Computational Evidences of Phytochemical Mediated Disruption of PLpro Driven Replication of SARS-CoV-2: A Therapeutic Approach against COVID-19

Abstract

Background: COVID-19 caused by SARS-CoV-2 has been declared as a global pandemic by WHO. Comprehensive analysis of this unprecedented outbreak may help to fight against the disease and may play a pivotal role in decreasing the mortality rate linked with it. Papain-like protease (PLpro), a multifunctional polyprotein, facilitates the replication of SARS-CoV-2 and evades it from the host immunological response by antagonizing cytokines, interferons and may be considered as a potential drug target to combat the current pandemic. Methods: Natural moieties obtained from medicinal plants were analysed for their potency to target PLpro of SARS-CoV-2 by molecular docking study and were compared with synthetic analogs named as remdesivir, chloroquine and favipiravir. The stability of complexes of top hits was analysed by MD Simulation, and interaction energy was calculated. Furthermore, average RMSD values were computed and deepsite ligand-binding pockets were predicted using Play Molecule. Drug-like-abilities of these moieties were determined using ADMET and bond distance between the ligand and active site was assessed to predict the strength of the interaction. Results: Nimbocinol (-7.6 Kcal/mol) and sage (-7.3 Kcal/mol) exhibited maximum BA against PLpro SARS-CoV-2 as evident from molecular docking study, which was found to be even better than remdesivir (-6.1 Kcal/mol), chloroquine (-5.3 Kcal/mol) and favipiravir (-5.7 Kcal/mol). Both nimbocinol- PLpro and sage-PLpro SARS-CoV-2 complex exhibited stable conformation during MD Simulation of 101ns at 310 K, and potential, kinetic and electrostatic interaction energies were computed, which was observed to be concordant with results of molecular docking study. RMSD average values were found to be 0.496 ± 0.015 Å and 0.598 ± 0.023 Å for nimbocinol and sage, respectively, thus revealing that both the deviation and fluctuations during MD Simulation were observed to be least.
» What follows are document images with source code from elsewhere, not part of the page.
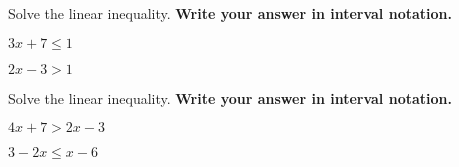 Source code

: 
\newpage
\begin{exercise}
	Solve the linear inequality. \textbf{Write your answer in interval notation.}

	\noindent
	\begin{enumerate*}[label=\textup{(\arabic*)~}]
		\item  $3x + 7 \leq 1$
		\item  $2x-3>1$
		\hfill\null
	\end{enumerate*}
\end{exercise}

\vfill

\begin{center}\hfill
	\raisebox{0.4em}{
		\rotatebox{\rotationdegree}{
			\parbox{\textwidth}{
				\begin{enumerate*}[label={\theexer~(\arabic*)~}]
					\item  $(-\infty, -2]$
					\item  $(2, +\infty) $\hfill\null
				\end{enumerate*}
			}
		}
	}
\end{center}


\begin{exercise}
	Solve the linear inequality. \textbf{Write your answer in interval notation.}

	\noindent
	\begin{enumerate*}[label=\textup{(\arabic*)~}]
		\item  $4x + 7 > 2x-3$
		\item  $3-2x\leq x-6 $
		\hfill\null
	\end{enumerate*}
\end{exercise}

\vfill

\begin{center}\hfill
	\raisebox{0.4em}{
		\rotatebox{\rotationdegree}{
			\parbox{\textwidth}{
				\begin{enumerate*}[label={\theexer~(\arabic*)~}]
					\item  $(-5, +\infty)$
					\item  $[3,+\infty)$\hfill\null
				\end{enumerate*}
			}
		}
	}
\end{center}


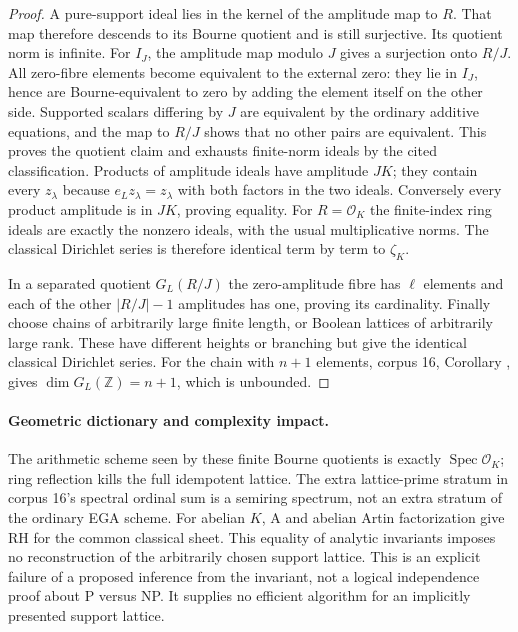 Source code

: \begin{proof}
A pure-support ideal lies in the kernel of the amplitude map to
$R$. That map therefore descends to its Bourne quotient and is
still surjective. Its quotient norm is infinite. For $I_J$, the
amplitude map modulo $J$ gives a surjection onto $R/J$.
All zero-fibre elements become equivalent to the external zero:
they lie in $I_J$, hence are Bourne-equivalent to zero by adding
the element itself on the other side. Supported scalars differing
by $J$ are equivalent by the ordinary additive equations, and the
map to $R/J$ shows that no other pairs are equivalent. This proves
the quotient claim and exhausts finite-norm ideals by the cited
classification. Products of amplitude ideals have amplitude $JK$;
they contain every $z_\lambda$ because $e_Lz_\lambda=z_\lambda$
with both factors in the two ideals. Conversely every product
amplitude is in $JK$, proving equality. For $R=\mathcal O_K$ the
finite-index ring ideals are exactly the nonzero ideals, with
the usual multiplicative norms. The classical Dirichlet series
is therefore identical term by term to $\zeta_K$.

In a separated quotient $G_L(R/J)$ the zero-amplitude fibre has
$\ell$ elements and each of the other $|R/J|-1$ amplitudes has
one, proving its cardinality. Finally choose chains of arbitrarily
large finite length, or Boolean lattices of arbitrarily large rank.
These have different heights or branching but give the identical
classical Dirichlet series. For the chain with $n+1$ elements,
corpus 16, Corollary , gives
$\dim G_L(\mathbb Z)=n+1$, which is unbounded.
\end{proof}

\paragraph{Geometric dictionary and complexity impact.}
The arithmetic scheme seen by these finite Bourne quotients is
exactly $\operatorname{Spec}\mathcal O_K$; ring reflection kills
the full idempotent lattice. The extra lattice-prime stratum in
corpus 16's spectral ordinal sum is a semiring spectrum, not an
extra stratum of the ordinary EGA scheme. For abelian $K$, A and
abelian Artin factorization give RH for the common classical
sheet. This equality of analytic invariants imposes no reconstruction
of the arbitrarily chosen support lattice. This is an explicit
failure of a proposed inference from the invariant, not a logical
independence proof about P versus NP. It supplies no efficient
algorithm for an implicitly presented support lattice.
Deepsite prediction disclosed that both compounds occupied cryptic pockets in receptor and non-bond distance analysis revealed the formation of hydrogen bonds during ligand-receptor interaction. ADMET exploration further validated the drug-like properties of these compounds. Conclusion: Present study revealed that active constituents of Azadirachta indica and Salvia officinalis can be potentially used to target SARS-CoV-2 by hindering its replication process.